Working from the entries below, tally each line that holds "loops". Give the tally and nothing else.

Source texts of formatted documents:
· · · · · · ·

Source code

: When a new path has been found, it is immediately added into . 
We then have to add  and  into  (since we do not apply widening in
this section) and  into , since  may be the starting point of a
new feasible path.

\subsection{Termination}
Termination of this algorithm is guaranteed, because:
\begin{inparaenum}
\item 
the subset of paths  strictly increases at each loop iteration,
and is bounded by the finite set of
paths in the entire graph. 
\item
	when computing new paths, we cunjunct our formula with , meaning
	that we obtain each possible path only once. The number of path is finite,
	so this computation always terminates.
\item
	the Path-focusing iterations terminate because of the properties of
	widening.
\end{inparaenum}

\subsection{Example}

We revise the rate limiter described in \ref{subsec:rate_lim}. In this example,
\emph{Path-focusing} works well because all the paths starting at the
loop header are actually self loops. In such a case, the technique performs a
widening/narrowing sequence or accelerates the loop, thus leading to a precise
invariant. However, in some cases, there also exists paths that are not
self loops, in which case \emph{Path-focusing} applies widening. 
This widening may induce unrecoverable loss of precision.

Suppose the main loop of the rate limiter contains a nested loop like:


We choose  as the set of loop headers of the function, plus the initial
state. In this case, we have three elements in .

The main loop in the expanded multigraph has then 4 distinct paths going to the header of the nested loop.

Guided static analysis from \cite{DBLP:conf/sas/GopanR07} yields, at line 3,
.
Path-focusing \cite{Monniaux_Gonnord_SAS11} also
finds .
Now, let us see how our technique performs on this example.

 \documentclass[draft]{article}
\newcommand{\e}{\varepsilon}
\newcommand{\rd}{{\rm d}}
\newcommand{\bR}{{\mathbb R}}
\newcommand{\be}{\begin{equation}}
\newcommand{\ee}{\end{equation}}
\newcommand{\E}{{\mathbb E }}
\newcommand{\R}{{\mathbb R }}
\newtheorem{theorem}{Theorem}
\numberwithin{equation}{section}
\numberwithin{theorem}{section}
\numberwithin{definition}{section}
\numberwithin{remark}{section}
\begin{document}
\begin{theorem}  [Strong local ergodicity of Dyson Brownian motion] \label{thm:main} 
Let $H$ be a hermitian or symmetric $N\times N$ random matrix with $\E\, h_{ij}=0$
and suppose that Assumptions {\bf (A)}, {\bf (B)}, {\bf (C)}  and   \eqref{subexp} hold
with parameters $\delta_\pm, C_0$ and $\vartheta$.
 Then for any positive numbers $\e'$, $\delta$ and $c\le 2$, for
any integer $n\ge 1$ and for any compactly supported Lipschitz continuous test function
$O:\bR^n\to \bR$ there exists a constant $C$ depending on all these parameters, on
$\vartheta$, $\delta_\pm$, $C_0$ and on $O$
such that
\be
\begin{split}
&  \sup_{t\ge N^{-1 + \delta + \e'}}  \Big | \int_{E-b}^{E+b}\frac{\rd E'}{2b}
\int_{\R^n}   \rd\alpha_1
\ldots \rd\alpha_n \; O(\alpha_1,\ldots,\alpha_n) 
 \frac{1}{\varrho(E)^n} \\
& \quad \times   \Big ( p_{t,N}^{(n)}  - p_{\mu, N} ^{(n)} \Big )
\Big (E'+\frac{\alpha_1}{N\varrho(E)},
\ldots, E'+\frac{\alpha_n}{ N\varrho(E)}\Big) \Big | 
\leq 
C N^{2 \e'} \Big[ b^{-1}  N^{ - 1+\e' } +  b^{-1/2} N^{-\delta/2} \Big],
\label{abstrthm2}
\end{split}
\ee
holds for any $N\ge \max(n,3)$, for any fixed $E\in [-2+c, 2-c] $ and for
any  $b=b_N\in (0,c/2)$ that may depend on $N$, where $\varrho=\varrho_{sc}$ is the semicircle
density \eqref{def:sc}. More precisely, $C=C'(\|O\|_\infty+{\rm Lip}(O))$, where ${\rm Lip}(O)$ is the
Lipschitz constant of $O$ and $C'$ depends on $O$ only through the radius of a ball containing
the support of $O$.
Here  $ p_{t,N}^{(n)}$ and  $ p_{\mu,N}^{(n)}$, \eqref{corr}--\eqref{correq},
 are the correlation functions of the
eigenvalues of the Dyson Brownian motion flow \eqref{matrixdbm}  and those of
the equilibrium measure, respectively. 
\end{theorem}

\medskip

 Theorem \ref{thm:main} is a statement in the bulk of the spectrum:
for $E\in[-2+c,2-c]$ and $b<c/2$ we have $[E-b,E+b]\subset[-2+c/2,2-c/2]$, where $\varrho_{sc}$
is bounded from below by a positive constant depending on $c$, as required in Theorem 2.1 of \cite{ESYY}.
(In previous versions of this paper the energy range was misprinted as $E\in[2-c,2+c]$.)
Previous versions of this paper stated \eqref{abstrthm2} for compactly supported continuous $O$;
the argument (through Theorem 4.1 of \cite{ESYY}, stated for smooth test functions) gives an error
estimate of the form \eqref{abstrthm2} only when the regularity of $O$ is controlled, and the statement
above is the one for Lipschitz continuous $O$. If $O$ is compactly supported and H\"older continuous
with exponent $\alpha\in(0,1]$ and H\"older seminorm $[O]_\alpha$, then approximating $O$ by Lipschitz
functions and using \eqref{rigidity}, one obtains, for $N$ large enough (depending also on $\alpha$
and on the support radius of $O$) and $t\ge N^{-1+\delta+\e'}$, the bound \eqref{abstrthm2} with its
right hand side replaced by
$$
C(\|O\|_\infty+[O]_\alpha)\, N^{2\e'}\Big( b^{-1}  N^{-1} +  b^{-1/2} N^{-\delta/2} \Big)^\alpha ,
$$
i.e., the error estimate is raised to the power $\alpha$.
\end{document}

· · · · · · ·

* [Exercise result] 2